● **YOUR GOAL**:
Find and return every line of the data that contains the word "repos".

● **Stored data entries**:
--- START ---

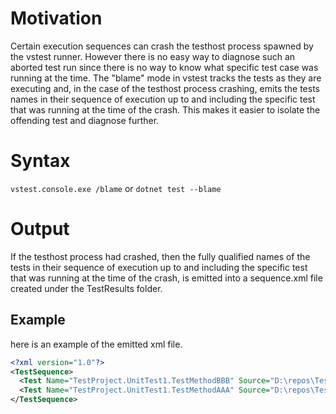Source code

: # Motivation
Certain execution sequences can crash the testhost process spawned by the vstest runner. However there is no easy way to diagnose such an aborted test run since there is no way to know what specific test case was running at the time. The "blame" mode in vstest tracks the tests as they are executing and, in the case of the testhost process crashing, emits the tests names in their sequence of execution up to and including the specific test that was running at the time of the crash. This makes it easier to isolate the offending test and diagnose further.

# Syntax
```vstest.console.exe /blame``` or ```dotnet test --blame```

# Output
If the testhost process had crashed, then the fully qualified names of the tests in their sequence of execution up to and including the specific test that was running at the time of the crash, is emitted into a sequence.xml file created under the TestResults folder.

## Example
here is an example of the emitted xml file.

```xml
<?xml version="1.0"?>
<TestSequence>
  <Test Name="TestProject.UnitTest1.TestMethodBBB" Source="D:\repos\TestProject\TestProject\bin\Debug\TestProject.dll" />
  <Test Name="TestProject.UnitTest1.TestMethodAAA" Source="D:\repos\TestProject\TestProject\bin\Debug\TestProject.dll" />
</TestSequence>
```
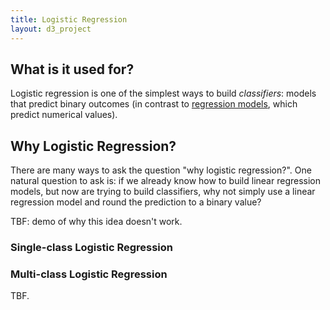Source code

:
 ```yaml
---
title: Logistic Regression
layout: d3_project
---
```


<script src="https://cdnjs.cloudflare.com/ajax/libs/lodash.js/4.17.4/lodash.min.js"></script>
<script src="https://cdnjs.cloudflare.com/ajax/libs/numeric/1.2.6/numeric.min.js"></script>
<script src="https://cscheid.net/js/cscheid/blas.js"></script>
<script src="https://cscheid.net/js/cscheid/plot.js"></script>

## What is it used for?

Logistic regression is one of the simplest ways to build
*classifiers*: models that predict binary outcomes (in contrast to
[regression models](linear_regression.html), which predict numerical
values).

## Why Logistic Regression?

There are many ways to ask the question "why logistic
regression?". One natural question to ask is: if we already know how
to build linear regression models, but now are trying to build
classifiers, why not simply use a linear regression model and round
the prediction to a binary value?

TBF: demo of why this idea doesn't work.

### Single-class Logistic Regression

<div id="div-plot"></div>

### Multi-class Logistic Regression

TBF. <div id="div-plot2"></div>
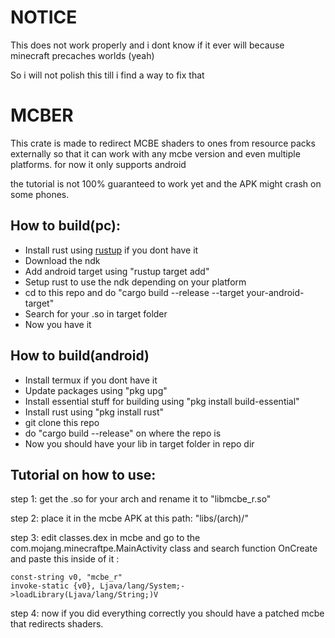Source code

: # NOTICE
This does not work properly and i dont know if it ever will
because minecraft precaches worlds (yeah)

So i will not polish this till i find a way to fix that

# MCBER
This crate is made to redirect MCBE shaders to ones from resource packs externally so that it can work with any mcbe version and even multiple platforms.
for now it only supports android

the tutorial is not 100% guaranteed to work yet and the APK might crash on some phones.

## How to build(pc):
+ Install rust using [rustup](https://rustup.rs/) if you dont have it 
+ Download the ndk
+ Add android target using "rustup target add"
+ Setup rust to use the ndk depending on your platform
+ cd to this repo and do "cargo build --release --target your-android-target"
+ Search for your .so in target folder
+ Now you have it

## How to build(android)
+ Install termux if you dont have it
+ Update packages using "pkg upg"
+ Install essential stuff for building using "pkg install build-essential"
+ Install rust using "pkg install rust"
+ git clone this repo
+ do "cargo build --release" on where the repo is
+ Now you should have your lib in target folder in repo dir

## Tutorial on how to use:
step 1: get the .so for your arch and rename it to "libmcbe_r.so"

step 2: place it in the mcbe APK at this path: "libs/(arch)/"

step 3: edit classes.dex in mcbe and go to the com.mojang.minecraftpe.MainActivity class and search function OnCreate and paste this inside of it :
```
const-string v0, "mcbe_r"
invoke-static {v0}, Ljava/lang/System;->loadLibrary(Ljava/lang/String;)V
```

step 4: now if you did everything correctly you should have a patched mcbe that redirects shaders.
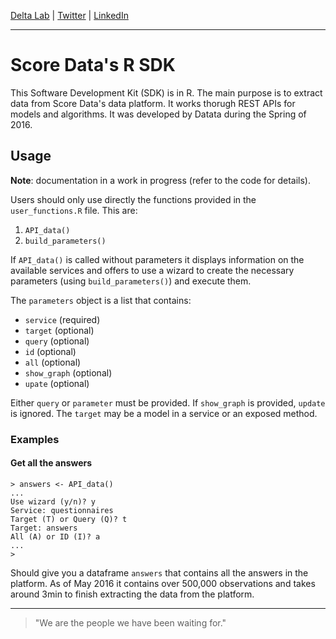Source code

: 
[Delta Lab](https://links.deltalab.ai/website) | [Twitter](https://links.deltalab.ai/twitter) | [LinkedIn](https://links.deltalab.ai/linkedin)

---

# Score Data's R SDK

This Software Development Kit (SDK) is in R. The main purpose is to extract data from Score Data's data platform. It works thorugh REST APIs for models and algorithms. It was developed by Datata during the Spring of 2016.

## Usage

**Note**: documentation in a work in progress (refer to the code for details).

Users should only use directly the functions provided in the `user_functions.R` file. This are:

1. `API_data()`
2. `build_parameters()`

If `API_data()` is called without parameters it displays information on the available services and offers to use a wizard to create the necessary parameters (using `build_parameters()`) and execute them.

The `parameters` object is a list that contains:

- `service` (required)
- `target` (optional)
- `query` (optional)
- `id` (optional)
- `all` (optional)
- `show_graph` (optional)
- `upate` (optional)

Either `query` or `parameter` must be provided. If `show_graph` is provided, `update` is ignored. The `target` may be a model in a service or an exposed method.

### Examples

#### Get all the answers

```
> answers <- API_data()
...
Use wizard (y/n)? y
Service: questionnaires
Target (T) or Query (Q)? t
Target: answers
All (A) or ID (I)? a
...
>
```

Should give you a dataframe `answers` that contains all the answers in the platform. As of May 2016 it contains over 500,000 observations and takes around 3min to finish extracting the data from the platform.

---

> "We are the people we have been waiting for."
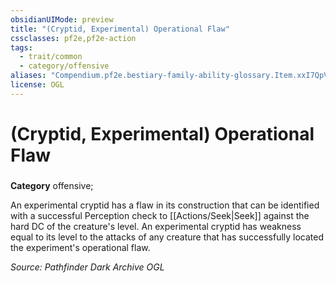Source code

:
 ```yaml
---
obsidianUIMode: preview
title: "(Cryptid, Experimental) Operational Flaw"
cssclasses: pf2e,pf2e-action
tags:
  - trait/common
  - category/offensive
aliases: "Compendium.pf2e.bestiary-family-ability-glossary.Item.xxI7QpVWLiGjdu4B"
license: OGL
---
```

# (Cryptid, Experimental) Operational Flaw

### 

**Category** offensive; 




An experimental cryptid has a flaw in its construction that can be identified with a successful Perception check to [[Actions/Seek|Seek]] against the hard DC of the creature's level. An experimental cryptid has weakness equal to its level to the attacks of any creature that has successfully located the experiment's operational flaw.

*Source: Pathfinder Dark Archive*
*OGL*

--- END ---

● **EXERCISE ANSWER**:
  <Test Name="TestProject.UnitTest1.TestMethodBBB" Source="D:\repos\TestProject\TestProject\bin\Debug\TestProject.dll" />
  <Test Name="TestProject.UnitTest1.TestMethodAAA" Source="D:\repos\TestProject\TestProject\bin\Debug\TestProject.dll" />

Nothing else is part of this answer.